**WHAT THE TASK ASKS**
Count the lines in the data below that include the word "list", then state the total and nothing besides.

[Stored data entries]

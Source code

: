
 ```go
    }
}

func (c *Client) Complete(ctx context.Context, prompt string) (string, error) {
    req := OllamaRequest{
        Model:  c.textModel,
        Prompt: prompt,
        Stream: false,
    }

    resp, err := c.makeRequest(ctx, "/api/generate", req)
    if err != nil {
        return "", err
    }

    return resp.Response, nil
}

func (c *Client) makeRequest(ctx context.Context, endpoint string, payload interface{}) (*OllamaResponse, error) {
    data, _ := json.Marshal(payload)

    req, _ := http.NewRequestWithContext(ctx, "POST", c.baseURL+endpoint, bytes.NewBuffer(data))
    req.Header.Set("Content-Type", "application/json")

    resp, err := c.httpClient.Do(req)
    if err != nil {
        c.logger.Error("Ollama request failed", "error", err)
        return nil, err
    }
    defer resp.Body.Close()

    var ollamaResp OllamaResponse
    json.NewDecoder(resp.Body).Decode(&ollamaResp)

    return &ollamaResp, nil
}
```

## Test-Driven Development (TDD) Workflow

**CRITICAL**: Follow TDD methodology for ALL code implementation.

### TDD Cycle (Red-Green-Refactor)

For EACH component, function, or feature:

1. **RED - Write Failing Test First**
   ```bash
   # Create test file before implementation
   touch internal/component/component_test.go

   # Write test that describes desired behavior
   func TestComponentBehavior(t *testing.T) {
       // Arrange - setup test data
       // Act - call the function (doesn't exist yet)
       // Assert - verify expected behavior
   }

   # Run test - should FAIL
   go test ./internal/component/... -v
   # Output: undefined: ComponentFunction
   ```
---
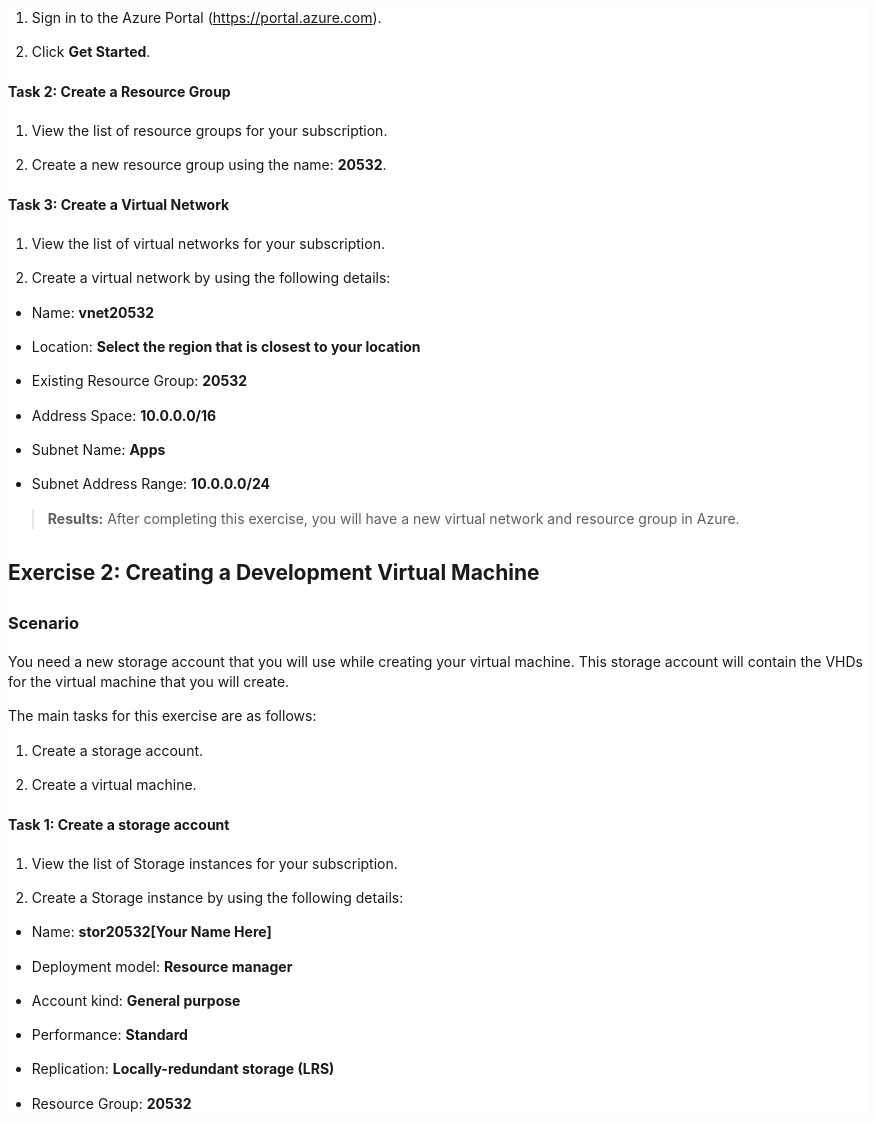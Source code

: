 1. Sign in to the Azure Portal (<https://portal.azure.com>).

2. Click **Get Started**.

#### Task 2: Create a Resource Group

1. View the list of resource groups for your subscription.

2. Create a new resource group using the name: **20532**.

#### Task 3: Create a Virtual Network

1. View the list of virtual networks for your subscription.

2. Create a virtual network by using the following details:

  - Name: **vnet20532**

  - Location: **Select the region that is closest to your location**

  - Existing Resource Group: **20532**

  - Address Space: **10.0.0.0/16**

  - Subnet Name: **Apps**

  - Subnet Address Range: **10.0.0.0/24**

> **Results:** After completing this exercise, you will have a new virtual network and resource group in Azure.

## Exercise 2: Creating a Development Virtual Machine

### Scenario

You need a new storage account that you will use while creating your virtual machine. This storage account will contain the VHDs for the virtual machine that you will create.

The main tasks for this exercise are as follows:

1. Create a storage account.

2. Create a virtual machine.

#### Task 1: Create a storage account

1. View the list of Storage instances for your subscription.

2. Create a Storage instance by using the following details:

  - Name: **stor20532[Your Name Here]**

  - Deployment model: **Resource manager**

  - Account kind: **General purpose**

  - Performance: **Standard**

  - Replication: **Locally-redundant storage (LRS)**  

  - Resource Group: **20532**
==
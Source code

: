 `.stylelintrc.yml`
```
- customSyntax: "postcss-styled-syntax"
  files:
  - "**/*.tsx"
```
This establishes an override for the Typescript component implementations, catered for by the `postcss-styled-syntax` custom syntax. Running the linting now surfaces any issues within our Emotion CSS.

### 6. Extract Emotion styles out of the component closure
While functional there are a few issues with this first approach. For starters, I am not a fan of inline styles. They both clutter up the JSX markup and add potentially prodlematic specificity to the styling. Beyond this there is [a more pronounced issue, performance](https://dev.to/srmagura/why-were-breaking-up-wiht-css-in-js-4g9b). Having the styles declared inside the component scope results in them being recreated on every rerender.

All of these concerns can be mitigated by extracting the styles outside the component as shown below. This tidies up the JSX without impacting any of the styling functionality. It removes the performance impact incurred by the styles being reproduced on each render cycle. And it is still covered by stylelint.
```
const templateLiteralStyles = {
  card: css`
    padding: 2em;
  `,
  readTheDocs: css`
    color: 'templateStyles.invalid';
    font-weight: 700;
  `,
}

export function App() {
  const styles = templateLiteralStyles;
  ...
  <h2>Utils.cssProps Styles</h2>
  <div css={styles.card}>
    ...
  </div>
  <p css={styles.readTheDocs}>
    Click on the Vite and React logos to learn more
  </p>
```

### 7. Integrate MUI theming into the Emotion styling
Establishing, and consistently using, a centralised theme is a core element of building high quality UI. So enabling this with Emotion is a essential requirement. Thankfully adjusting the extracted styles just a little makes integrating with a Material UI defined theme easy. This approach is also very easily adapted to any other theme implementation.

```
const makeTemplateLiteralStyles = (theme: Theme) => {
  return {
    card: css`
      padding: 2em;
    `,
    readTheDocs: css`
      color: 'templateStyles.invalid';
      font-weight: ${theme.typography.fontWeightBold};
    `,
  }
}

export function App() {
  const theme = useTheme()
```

**YOUR RESPONSE**
3